PROBLEM STATEMENT: Your response should consist of the records below, repeated exactly.

Plain-text document sources:
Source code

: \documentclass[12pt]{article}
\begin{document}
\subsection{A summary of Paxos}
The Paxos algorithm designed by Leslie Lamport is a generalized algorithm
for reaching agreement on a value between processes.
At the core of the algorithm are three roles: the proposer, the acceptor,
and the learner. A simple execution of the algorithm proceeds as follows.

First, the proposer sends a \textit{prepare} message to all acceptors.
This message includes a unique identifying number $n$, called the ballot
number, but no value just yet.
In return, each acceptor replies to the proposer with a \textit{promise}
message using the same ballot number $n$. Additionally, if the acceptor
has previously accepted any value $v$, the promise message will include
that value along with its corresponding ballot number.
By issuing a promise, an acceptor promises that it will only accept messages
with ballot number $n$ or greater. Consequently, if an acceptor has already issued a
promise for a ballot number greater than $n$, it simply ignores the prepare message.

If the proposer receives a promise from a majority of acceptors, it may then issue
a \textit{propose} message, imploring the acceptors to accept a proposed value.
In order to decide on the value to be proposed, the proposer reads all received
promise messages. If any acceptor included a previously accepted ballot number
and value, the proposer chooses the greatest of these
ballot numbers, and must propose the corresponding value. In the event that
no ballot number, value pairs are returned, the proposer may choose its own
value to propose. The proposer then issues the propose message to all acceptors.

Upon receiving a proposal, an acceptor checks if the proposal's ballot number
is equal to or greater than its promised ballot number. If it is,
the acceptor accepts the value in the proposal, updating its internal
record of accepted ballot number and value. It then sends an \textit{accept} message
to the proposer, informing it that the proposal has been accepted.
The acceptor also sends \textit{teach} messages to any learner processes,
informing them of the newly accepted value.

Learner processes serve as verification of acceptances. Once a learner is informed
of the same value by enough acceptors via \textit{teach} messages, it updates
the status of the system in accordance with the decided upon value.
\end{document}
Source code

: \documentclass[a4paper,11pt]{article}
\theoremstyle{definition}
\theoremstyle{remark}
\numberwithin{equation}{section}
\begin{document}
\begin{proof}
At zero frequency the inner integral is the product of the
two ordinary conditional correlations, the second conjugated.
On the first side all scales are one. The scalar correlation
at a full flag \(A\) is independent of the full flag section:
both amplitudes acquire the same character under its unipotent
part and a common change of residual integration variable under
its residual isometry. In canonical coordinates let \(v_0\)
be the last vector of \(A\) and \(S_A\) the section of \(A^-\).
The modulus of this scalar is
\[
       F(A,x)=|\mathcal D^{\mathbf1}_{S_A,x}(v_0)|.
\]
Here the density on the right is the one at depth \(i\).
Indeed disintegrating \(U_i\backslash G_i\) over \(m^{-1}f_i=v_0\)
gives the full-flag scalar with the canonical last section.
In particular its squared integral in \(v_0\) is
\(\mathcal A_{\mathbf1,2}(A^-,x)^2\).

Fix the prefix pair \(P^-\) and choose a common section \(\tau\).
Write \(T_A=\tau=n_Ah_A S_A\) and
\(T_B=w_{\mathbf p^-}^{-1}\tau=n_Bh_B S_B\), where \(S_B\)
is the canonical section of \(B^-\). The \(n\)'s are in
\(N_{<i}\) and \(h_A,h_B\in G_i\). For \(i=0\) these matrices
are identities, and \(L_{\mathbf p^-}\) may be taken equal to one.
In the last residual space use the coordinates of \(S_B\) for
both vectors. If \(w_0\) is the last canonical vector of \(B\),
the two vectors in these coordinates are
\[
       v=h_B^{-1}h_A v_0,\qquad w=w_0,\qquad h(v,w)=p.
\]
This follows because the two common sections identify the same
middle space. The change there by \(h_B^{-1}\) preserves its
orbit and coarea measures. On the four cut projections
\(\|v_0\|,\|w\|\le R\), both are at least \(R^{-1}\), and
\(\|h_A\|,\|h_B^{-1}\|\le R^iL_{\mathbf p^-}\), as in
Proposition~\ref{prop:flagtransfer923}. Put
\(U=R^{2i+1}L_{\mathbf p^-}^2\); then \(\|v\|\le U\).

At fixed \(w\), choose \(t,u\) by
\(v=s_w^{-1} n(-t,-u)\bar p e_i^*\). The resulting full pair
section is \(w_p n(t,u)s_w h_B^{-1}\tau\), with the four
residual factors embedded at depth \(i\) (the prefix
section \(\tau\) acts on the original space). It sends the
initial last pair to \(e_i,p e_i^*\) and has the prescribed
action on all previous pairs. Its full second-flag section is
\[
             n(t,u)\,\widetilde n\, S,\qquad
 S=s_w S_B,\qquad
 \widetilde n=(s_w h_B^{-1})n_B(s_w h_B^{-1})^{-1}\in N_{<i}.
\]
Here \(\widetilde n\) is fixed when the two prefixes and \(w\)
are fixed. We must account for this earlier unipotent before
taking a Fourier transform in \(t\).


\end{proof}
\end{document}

ANSWER BELOW:
Source code

: \documentclass[12pt]{article}
\begin{document}
\subsection{A summary of Paxos}
The Paxos algorithm designed by Leslie Lamport is a generalized algorithm
for reaching agreement on a value between processes.
At the core of the algorithm are three roles: the proposer, the acceptor,
and the learner. A simple execution of the algorithm proceeds as follows.

First, the proposer sends a \textit{prepare} message to all acceptors.
This message includes a unique identifying number $n$, called the ballot
number, but no value just yet.
In return, each acceptor replies to the proposer with a \textit{promise}
message using the same ballot number $n$. Additionally, if the acceptor
has previously accepted any value $v$, the promise message will include
that value along with its corresponding ballot number.
By issuing a promise, an acceptor promises that it will only accept messages
with ballot number $n$ or greater. Consequently, if an acceptor has already issued a
promise for a ballot number greater than $n$, it simply ignores the prepare message.

If the proposer receives a promise from a majority of acceptors, it may then issue
a \textit{propose} message, imploring the acceptors to accept a proposed value.
In order to decide on the value to be proposed, the proposer reads all received
promise messages. If any acceptor included a previously accepted ballot number
and value, the proposer chooses the greatest of these
ballot numbers, and must propose the corresponding value. In the event that
no ballot number, value pairs are returned, the proposer may choose its own
value to propose. The proposer then issues the propose message to all acceptors.

Upon receiving a proposal, an acceptor checks if the proposal's ballot number
is equal to or greater than its promised ballot number. If it is,
the acceptor accepts the value in the proposal, updating its internal
record of accepted ballot number and value. It then sends an \textit{accept} message
to the proposer, informing it that the proposal has been accepted.
The acceptor also sends \textit{teach} messages to any learner processes,
informing them of the newly accepted value.

Learner processes serve as verification of acceptances. Once a learner is informed
of the same value by enough acceptors via \textit{teach} messages, it updates
the status of the system in accordance with the decided upon value.
\end{document}
Source code

: \documentclass[a4paper,11pt]{article}
\theoremstyle{definition}
\theoremstyle{remark}
\numberwithin{equation}{section}
\begin{document}
\begin{proof}
At zero frequency the inner integral is the product of the
two ordinary conditional correlations, the second conjugated.
On the first side all scales are one. The scalar correlation
at a full flag \(A\) is independent of the full flag section:
both amplitudes acquire the same character under its unipotent
part and a common change of residual integration variable under
its residual isometry. In canonical coordinates let \(v_0\)
be the last vector of \(A\) and \(S_A\) the section of \(A^-\).
The modulus of this scalar is
\[
       F(A,x)=|\mathcal D^{\mathbf1}_{S_A,x}(v_0)|.
\]
Here the density on the right is the one at depth \(i\).
Indeed disintegrating \(U_i\backslash G_i\) over \(m^{-1}f_i=v_0\)
gives the full-flag scalar with the canonical last section.
In particular its squared integral in \(v_0\) is
\(\mathcal A_{\mathbf1,2}(A^-,x)^2\).

Fix the prefix pair \(P^-\) and choose a common section \(\tau\).
Write \(T_A=\tau=n_Ah_A S_A\) and
\(T_B=w_{\mathbf p^-}^{-1}\tau=n_Bh_B S_B\), where \(S_B\)
is the canonical section of \(B^-\). The \(n\)'s are in
\(N_{<i}\) and \(h_A,h_B\in G_i\). For \(i=0\) these matrices
are identities, and \(L_{\mathbf p^-}\) may be taken equal to one.
In the last residual space use the coordinates of \(S_B\) for
both vectors. If \(w_0\) is the last canonical vector of \(B\),
the two vectors in these coordinates are
\[
       v=h_B^{-1}h_A v_0,\qquad w=w_0,\qquad h(v,w)=p.
\]
This follows because the two common sections identify the same
middle space. The change there by \(h_B^{-1}\) preserves its
orbit and coarea measures. On the four cut projections
\(\|v_0\|,\|w\|\le R\), both are at least \(R^{-1}\), and
\(\|h_A\|,\|h_B^{-1}\|\le R^iL_{\mathbf p^-}\), as in
Proposition~\ref{prop:flagtransfer923}. Put
\(U=R^{2i+1}L_{\mathbf p^-}^2\); then \(\|v\|\le U\).

At fixed \(w\), choose \(t,u\) by
\(v=s_w^{-1} n(-t,-u)\bar p e_i^*\). The resulting full pair
section is \(w_p n(t,u)s_w h_B^{-1}\tau\), with the four
residual factors embedded at depth \(i\) (the prefix
section \(\tau\) acts on the original space). It sends the
initial last pair to \(e_i,p e_i^*\) and has the prescribed
action on all previous pairs. Its full second-flag section is
\[
             n(t,u)\,\widetilde n\, S,\qquad
 S=s_w S_B,\qquad
 \widetilde n=(s_w h_B^{-1})n_B(s_w h_B^{-1})^{-1}\in N_{<i}.
\]
Here \(\widetilde n\) is fixed when the two prefixes and \(w\)
are fixed. We must account for this earlier unipotent before
taking a Fourier transform in \(t\).


\end{proof}
\end{document}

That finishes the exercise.